Le apena no haber empezado antes –«desde pequeño he tenido el gusanillo, pero como no tenía una bici hasta hace tres años no he andado casi nada»– y que «en todos los demás sitios podría correr casi todas las carreras quitando alguna vuelta y la Copa de España que es sub’25. Es una pena que solo en Euskadi tengamos esta norma que impide correr a partir de los 27 años».

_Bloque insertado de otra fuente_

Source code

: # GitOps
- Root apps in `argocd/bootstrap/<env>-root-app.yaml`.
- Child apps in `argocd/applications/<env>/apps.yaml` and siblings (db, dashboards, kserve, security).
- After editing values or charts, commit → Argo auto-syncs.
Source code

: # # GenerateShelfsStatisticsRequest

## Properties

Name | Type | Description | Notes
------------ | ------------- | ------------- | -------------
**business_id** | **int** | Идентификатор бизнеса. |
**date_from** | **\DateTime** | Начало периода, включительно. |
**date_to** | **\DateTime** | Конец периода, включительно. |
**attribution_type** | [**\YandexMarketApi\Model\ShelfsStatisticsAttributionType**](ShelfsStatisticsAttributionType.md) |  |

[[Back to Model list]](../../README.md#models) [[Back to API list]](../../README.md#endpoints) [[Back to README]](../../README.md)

Una reglamentación que no tiene ningún sentido mantenerla porque se puso en unos años en los que había sospechas de veteranos que corrían dopados: «Esos años oscuros han pasado y las leyes no han cambiado. En Francia me sentía joven rodeado de corredores de 30-35 años y aquí soy el más viejo. Allí hay un gran nivel y cada chaval tiene su oportunidad en función del nivel. Aquí es una pena que no nos den la oportunidad. La filosofía de estos equipos es la formación y yo soy un debutante, el que más formación necesita».
Adaptación rápida a correr en pelotón
De hecho es el primer año que corre en un pelotón: «Me decían todos que me iba a costar mucho al principio, pero tenía confianza en mí, no le di muchas vueltas y he intentado aprender lo máximo. Creía que sería una locura y que me iba a costar más porque muchos de los que corren conmigo llevan con la bici desde los diez años. Aquí corremos con más distancias, en Francia íbamos a medio centímetro y nadie se inmutaba. Se notaba que el nivel es otro, pero no me ha costado adaptarme y voy cómodo en las bajadas. Lo principal es no tener miedo y confiar en ti mismo».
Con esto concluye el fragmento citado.